I’ve turned my corduroys inside out so I won’t get red clay on the rest of my clothes in the suitcase. I’ll let the mud dry on my shoes and slough off on its own. The “dry wash” of the Sound of Silence trail was anything but, and the name of the trail had issues too — I heard insects, I heard jet planes — though I did have those two hours mostly to myself.
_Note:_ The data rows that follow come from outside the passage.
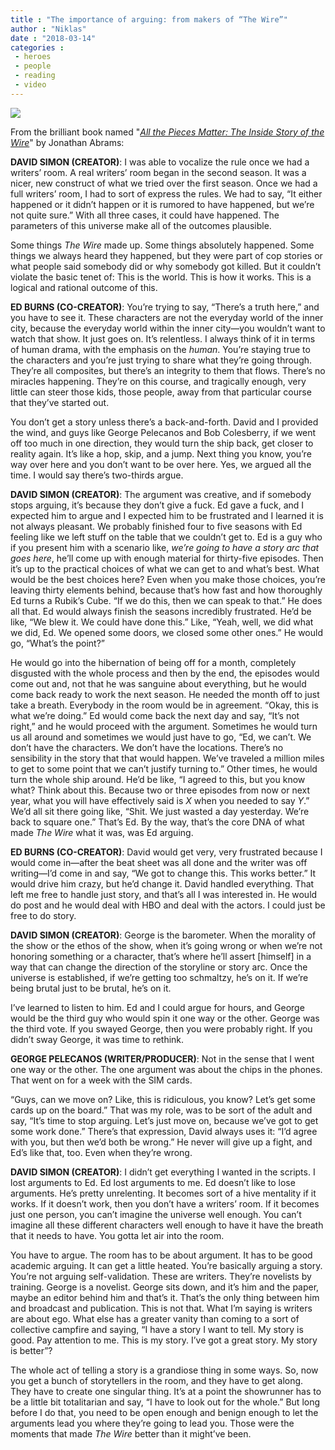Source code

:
 ```yaml
---
title : "The importance of arguing: from makers of “The Wire”"
author : "Niklas"
date : "2018-03-14"
categories : 
 - heroes
 - people
 - reading
 - video
---
```


[![](https://niklasblog.com/wp-content/the-wire.jpg)](https://niklasblog.com/wp-content/the-wire.jpg)

From the brilliant book named "[_All the Pieces Matter: The Inside Story of the Wire_](https://www.goodreads.com/book/show/35673878-all-the-pieces-matter)" by Jonathan Abrams:

**DAVID SIMON (CREATOR)**: I was able to vocalize the rule once we had a writers’ room. A real writers’ room began in the second season. It was a nicer, new construct of what we tried over the first season. Once we had a full writers’ room, I had to sort of express the rules. We had to say, “It either happened or it didn’t happen or it is rumored to have happened, but we’re not quite sure.” With all three cases, it could have happened. The parameters of this universe make all of the outcomes plausible.

Some things _The Wire_ made up. Some things absolutely happened. Some things we always heard they happened, but they were part of cop stories or what people said somebody did or why somebody got killed. But it couldn’t violate the basic tenet of: This is the world. This is how it works. This is a logical and rational outcome of this.

**ED BURNS (CO-CREATOR)**: You’re trying to say, “There’s a truth here,” and you have to see it. These characters are not the everyday world of the inner city, because the everyday world within the inner city—you wouldn’t want to watch that show. It just goes on. It’s relentless. I always think of it in terms of human drama, with the emphasis on the _human_. You’re staying true to the characters and you’re just trying to share what they’re going through. They’re all composites, but there’s an integrity to them that flows. There’s no miracles happening. They’re on this course, and tragically enough, very little can steer those kids, those people, away from that particular course that they’ve started out.

You don’t get a story unless there’s a back-and-forth. David and I provided the wind, and guys like George Pelecanos and Bob Colesberry, if we went off too much in one direction, they would turn the ship back, get closer to reality again. It’s like a hop, skip, and a jump. Next thing you know, you’re way over here and you don’t want to be over here. Yes, we argued all the time. I would say there’s two-thirds argue.

**DAVID SIMON (CREATOR)**: The argument was creative, and if somebody stops arguing, it’s because they don’t give a fuck. Ed gave a fuck, and I expected him to argue and I expected him to be frustrated and I learned it is not always pleasant. We probably finished four to five seasons with Ed feeling like we left stuff on the table that we couldn’t get to. Ed is a guy who if you present him with a scenario like, _we’re going to have a story arc that goes here_, he’ll come up with enough material for thirty-five episodes. Then it’s up to the practical choices of what we can get to and what’s best. What would be the best choices here? Even when you make those choices, you’re leaving thirty elements behind, because that’s how fast and how thoroughly Ed turns a Rubik’s Cube. “If we do this, then we can speak to that.” He does all that. Ed would always finish the seasons incredibly frustrated. He’d be like, “We blew it. We could have done this.” Like, “Yeah, well, we did what we did, Ed. We opened some doors, we closed some other ones.” He would go, “What’s the point?”

He would go into the hibernation of being off for a month, completely disgusted with the whole process and then by the end, the episodes would come out and, not that he was sanguine about everything, but he would come back ready to work the next season. He needed the month off to just take a breath. Everybody in the room would be in agreement. “Okay, this is what we’re doing.” Ed would come back the next day and say, “It’s not right,” and he would proceed with the argument. Sometimes he would turn us all around and sometimes we would just have to go, “Ed, we can’t. We don’t have the characters. We don’t have the locations. There’s no sensibility in the story that that would happen. We’ve traveled a million miles to get to some point that we can’t justify turning to.” Other times, he would turn the whole ship around. He’d be like, “I agreed to this, but you know what? Think about this. Because two or three episodes from now or next year, what you will have effectively said is _X_ when you needed to say _Y_.” We’d all sit there going like, “Shit. We just wasted a day yesterday. We’re back to square one.” That’s Ed. By the way, that’s the core DNA of what made _The Wire_ what it was, was Ed arguing.

**ED BURNS (CO-CREATOR)**: David would get very, very frustrated because I would come in—after the beat sheet was all done and the writer was off writing—I’d come in and say, “We got to change this. This works better.” It would drive him crazy, but he’d change it. David handled everything. That left me free to handle just story, and that’s all I was interested in. He would do post and he would deal with HBO and deal with the actors. I could just be free to do story.

**DAVID SIMON (CREATOR)**: George is the barometer. When the morality of the show or the ethos of the show, when it’s going wrong or when we’re not honoring something or a character, that’s where he’ll assert \[himself\] in a way that can change the direction of the storyline or story arc. Once the universe is established, if we’re getting too schmaltzy, he’s on it. If we’re being brutal just to be brutal, he’s on it.

I’ve learned to listen to him. Ed and I could argue for hours, and George would be the third guy who would spin it one way or the other. George was the third vote. If you swayed George, then you were probably right. If you didn’t sway George, it was time to rethink.

**GEORGE PELECANOS (WRITER/PRODUCER)**: Not in the sense that I went one way or the other. The one argument was about the chips in the phones. That went on for a week with the SIM cards.

“Guys, can we move on? Like, this is ridiculous, you know? Let’s get some cards up on the board.” That was my role, was to be sort of the adult and say, “It’s time to stop arguing. Let’s just move on, because we’ve got to get some work done.” There’s that expression, David always uses it: “I’d agree with you, but then we’d both be wrong.” He never will give up a fight, and Ed’s like that, too. Even when they’re wrong.

**DAVID SIMON (CREATOR)**: I didn’t get everything I wanted in the scripts. I lost arguments to Ed. Ed lost arguments to me. Ed doesn’t like to lose arguments. He’s pretty unrelenting. It becomes sort of a hive mentality if it works. If it doesn’t work, then you don’t have a writers’ room. If it becomes just one person, you can’t imagine the universe well enough. You can’t imagine all these different characters well enough to have it have the breath that it needs to have. You gotta let air into the room.

You have to argue. The room has to be about argument. It has to be good academic arguing. It can get a little heated. You’re basically arguing a story. You’re not arguing self-validation. These are writers. They’re novelists by training. George is a novelist. George sits down, and it’s him and the paper, maybe an editor behind him and that’s it. That’s the only thing between him and broadcast and publication. This is not that. What I’m saying is writers are about ego. What else has a greater vanity than coming to a sort of collective campfire and saying, “I have a story I want to tell. My story is good. Pay attention to me. This is my story. I’ve got a great story. My story is better”?

The whole act of telling a story is a grandiose thing in some ways. So, now you get a bunch of storytellers in the room, and they have to get along. They have to create one singular thing. It’s at a point the showrunner has to be a little bit totalitarian and say, “I have to look out for the whole.” But long before I do that, you need to be open enough and benign enough to let the arguments lead you where they’re going to lead you. Those were the moments that made _The Wire_ better than it might’ve been.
Earlier in the day I’d encountered more fellow tourists than expected, mostly 60-something couples engaged in verbal arm tugging. I’m sure the place gets a lot busier and more obnoxious in the summer. These folks were mostly fit and friendly, maybe even the guy who insisted I “go ahead” on a narrow vertical path alongside a cliff embedded with ancient clams and remnants of dinosaur bones I couldn’t find. Maybe I was mad at him for his chattiness and because he pointed out to his wife a very obvious line of vertebrae a few yards up before I had the chance to discover it for myself, although I was looking all over that damned wall. Instead of gratefully passing, I said, “I was about to say the same thing.” They were headed upward, and I down, and it seemed to me they could pass more safely. Oh, well. I grumbled something and took the offer, chastised myself for being moody and rejoined the main trail leading to the Dinosaur Quarry Exhibit Hall. Built in the ’50s and recently renovated, the massive wood and glass structure encases an expansive wedge of the Morrison Formation scattered from wall to wall with 149-million-year-old dinosaur remains, apparently including allosaurus, diplodocus and stegosaurus bones. I’m straining to do justice to the scale here — think of a floor-to-ceiling aquarium tank and multiply by ten — because the exhibit is like a sepia version of that aquarium tank, and none of the dinosaurs move, of course, or appear recognizable to a layperson.
On my way to the next hotel (somewhere in the middle of northern Colorado), I listened to more podcasts. One was an interview with a biographer who told about President Harry Truman’s unusual ability to find his way even though he agreed with his own detractors that he appeared too unassuming and reserved to make a great leader. Another was a 1935 Lux Radio Theater program about Louis Pasteur starring Paul Muni. It recounted how the French scientist looked where no one else was looking and discovered the anthrax vaccine and helped introduce germ theory, saving millions upon millions of lives.
Tonight I know where I am on the map, but I arrived after dark, so I have no idea what it looks like outside. I’m guessing there are mountains because there are some lights way up high that aren’t stars. For tens of millions of years the fossil bones in Dinosaur National Monument were visible, lifted by earthquakes and tectonic activity and exposed to daylight, but nobody noticed until 1909, when Earl Douglass went in search of great lizards for the Carnegie Museum of Natural History. I suppose you really need time, persistence and luck on top of a healthy sense of self-confidence to do anything of importance, if anything is important, given the incomprehensible vastness of geologic time and beyond. There was a quote in the Lux podcast spoken by Muni that would be appropriate here, but I searched back and forth across the 59-minute show and can’t find it. I guess that’s just as appropriate.